When you are driving a car, you expect the software hidden under the dashboard to function properly. If a bug in the software suddenly causes the brakes to malfunction, you are in big trouble. Alfons Laarman studies how we can efficiently guarantee that software is free from errors, an issue that requires specific attention when lives depend on it.
Preventing errors in critical systems
Nowadays, software can be found in just about any electronic device. It has extended its reach beyond computers to things like cars, mobile phones and even vacuum cleaners. Software is all around us, which means that it is even more important to make sure that it does not contain any errors, or “bugs”. While a bug might not be that much of a problem when it occurs in an app on your phone, this changes quickly if it occurs in a more important system – such as the braking system in your car.

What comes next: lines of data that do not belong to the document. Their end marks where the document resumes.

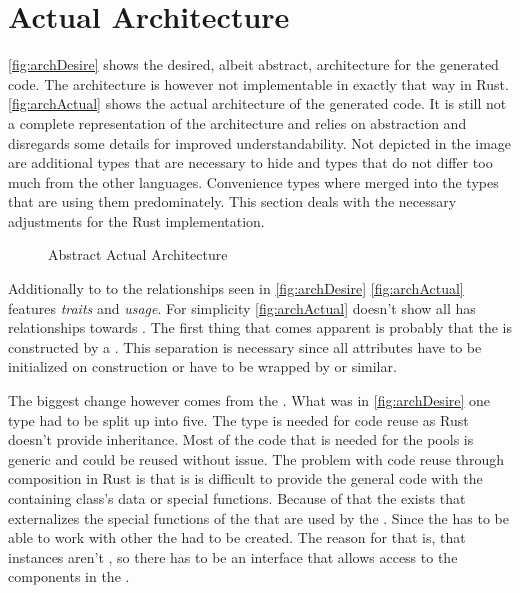 \documentclass[thesis]{subfiles}
\begin{document}
\section{Actual Architecture}
  \autoref{fig:archDesire} shows the desired, albeit abstract, architecture for the generated code.
  The architecture is however not implementable in exactly that way in Rust.
  \autoref{fig:archActual} shows the actual architecture of the generated code.
  It is still not a complete representation of the architecture and relies on abstraction and disregards some details for improved understandability.
  Not depicted in the image are additional types that are necessary to hide \traits and types that do not differ too much from the other languages.
  Convenience types where merged into the types that are using them predominately.
  This section deals with the necessary adjustments for the Rust implementation.

  \begin{figure}[ht]
    \centering
    
    \caption{Abstract Actual Architecture}\label{fig:archActual}
  \end{figure}

  Additionally to to the relationships seen in \autoref{fig:archDesire} \autoref{fig:archActual} features \emph{traits} and \emph{usage}.
  For simplicity \autoref{fig:archActual} doesn't show all has relationships towards \String.
  The first thing that comes apparent is probably that the \SkillFile is constructed by a \SkillFileBuilder.
  This separation is necessary since all attributes have to be initialized  on construction or have to be wrapped by \OptionT or similar.

  The biggest change however comes from the \UserTypePool.
  What was in \autoref{fig:archDesire} one type had to be split up into five.
  The \Pool type is needed for code reuse as Rust doesn't provide inheritance.
  Most of the code that is needed for the pools is generic and could be reused without issue.
  The problem with code reuse through composition in Rust is that is is difficult to provide the general code with the containing class's data or special functions.
  Because of that the \UserPartsMaker exists that externalizes the special functions of the \UserTypePool that are used by the \Pool.
  Since the \Pool has to be able to work with other \Pools the \PoolProxy had to be created.
  The reason for that is, that \UserTypePool instances aren't \Pools, so there has to be an interface that allows access to the \Pool components in the \UserTypePools.
\end{document}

Software is becoming increasingly complex, which increases the risk of errors. ‘If many people are involved in developing a piece of software, as is almost always the case, it is practically guaranteed that errors will pop up somewhere’, says Laarman. He recalls an incident at the European Space Agency. Developers failed to adjust their software to a new, more powerful engine they installed. The software needed to track how much lift the engine was producing. However, it only had a limited amount of storage space. The new engine produced so much lift, that the software reached its storage ceiling and began counting from zero again. ‘This made the software think the rocket was falling back to Earth, triggering a self-destruct sequence in order to prevent a potentially deadly rendezvous with the Earth’s surface.’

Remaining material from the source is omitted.